* _Task prompt_:
Check each line of the data, and copy those where "feeling" appears.

(Stored entries)
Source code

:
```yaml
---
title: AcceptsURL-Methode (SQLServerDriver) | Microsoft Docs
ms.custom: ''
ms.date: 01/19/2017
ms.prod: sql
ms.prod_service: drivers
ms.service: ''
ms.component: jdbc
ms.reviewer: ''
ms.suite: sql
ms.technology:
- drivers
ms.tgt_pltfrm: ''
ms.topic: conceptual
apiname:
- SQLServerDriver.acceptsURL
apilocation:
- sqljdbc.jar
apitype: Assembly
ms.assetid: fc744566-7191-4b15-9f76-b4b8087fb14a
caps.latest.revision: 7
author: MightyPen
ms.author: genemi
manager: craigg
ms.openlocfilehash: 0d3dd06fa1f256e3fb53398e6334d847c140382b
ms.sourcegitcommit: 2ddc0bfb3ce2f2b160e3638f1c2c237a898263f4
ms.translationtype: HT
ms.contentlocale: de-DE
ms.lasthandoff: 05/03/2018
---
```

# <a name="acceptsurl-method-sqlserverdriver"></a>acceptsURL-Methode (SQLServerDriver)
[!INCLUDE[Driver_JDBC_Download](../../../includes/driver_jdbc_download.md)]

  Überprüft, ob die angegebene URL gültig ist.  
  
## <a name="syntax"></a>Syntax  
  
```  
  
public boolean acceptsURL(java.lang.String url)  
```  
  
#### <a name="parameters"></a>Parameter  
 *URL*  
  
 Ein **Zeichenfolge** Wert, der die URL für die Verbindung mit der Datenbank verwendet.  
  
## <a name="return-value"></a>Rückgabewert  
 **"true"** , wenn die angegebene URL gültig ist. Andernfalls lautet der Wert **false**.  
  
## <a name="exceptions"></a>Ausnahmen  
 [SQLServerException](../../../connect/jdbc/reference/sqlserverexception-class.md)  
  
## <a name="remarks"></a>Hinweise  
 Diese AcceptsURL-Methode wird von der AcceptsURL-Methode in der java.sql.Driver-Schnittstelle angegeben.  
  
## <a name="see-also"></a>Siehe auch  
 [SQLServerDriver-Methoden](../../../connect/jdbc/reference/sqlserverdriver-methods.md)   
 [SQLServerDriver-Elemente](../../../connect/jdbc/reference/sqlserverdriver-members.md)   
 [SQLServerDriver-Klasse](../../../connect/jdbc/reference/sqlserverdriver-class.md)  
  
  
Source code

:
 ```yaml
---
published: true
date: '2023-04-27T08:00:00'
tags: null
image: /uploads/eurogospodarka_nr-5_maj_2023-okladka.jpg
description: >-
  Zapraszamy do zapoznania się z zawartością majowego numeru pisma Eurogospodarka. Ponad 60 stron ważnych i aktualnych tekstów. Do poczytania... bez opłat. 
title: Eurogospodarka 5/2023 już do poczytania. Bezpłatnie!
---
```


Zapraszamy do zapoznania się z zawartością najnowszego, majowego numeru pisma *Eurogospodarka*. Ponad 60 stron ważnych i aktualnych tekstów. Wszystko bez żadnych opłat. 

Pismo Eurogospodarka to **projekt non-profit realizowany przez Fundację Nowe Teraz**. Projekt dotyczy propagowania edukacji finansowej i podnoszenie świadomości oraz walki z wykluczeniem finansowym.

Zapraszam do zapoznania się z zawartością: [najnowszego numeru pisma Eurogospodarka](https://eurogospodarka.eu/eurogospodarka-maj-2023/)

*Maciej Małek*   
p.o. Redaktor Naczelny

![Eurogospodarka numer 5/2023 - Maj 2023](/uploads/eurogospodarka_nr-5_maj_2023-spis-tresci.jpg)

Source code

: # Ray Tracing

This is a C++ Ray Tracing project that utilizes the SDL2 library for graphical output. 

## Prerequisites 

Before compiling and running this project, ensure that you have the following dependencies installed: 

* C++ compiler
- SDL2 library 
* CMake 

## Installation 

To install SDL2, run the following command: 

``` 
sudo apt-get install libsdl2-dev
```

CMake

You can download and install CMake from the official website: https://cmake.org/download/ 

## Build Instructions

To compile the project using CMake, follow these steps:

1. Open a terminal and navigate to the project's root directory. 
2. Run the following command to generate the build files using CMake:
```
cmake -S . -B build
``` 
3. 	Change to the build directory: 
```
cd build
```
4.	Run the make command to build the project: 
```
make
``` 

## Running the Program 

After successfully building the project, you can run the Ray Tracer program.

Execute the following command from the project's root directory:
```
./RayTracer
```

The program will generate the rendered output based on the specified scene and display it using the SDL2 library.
...
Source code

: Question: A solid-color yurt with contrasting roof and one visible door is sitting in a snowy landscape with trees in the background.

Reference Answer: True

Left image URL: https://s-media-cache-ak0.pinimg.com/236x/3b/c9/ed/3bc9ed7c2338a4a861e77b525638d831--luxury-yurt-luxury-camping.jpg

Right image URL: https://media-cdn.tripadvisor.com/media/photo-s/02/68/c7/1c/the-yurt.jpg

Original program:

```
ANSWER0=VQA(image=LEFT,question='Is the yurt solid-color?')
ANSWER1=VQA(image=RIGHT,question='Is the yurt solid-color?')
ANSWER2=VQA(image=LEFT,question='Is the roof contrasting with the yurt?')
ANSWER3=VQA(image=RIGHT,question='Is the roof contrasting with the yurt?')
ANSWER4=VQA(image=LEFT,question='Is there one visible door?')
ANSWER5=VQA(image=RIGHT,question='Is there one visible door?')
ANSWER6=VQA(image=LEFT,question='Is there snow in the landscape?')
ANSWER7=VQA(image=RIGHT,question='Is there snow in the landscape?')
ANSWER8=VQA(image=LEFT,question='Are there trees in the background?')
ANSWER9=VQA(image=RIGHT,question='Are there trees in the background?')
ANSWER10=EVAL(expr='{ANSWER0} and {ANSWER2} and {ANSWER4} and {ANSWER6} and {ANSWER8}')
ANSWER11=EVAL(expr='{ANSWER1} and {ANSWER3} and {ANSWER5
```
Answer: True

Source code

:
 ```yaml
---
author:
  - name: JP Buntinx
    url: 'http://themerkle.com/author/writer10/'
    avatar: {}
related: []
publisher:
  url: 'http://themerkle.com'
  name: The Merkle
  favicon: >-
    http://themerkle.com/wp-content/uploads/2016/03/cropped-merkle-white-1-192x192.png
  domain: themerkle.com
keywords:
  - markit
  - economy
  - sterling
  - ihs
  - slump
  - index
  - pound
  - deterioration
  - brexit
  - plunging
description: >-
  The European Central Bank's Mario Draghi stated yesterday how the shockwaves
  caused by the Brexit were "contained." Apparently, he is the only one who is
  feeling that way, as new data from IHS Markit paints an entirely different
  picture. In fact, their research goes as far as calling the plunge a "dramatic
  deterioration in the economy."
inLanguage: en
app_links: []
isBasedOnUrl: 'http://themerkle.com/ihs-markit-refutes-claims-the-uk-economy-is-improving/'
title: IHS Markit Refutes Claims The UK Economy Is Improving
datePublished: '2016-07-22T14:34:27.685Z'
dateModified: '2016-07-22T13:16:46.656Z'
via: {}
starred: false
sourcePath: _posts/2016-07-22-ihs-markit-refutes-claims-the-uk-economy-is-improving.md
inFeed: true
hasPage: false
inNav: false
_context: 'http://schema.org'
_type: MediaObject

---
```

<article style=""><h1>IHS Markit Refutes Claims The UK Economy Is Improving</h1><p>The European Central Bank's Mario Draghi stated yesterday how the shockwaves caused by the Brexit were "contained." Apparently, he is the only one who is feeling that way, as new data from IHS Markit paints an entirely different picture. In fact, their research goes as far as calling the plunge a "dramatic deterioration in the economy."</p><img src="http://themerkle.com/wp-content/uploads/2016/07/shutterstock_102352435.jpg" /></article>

* _Response to this exercise_:
  feeling that way, as new data from IHS Markit paints an entirely different
<article style=""><h1>IHS Markit Refutes Claims The UK Economy Is Improving</h1><p>The European Central Bank's Mario Draghi stated yesterday how the shockwaves caused by the Brexit were "contained." Apparently, he is the only one who is feeling that way, as new data from IHS Markit paints an entirely different picture. In fact, their research goes as far as calling the plunge a "dramatic deterioration in the economy."</p><img src="http://themerkle.com/wp-content/uploads/2016/07/shutterstock_102352435.jpg" /></article>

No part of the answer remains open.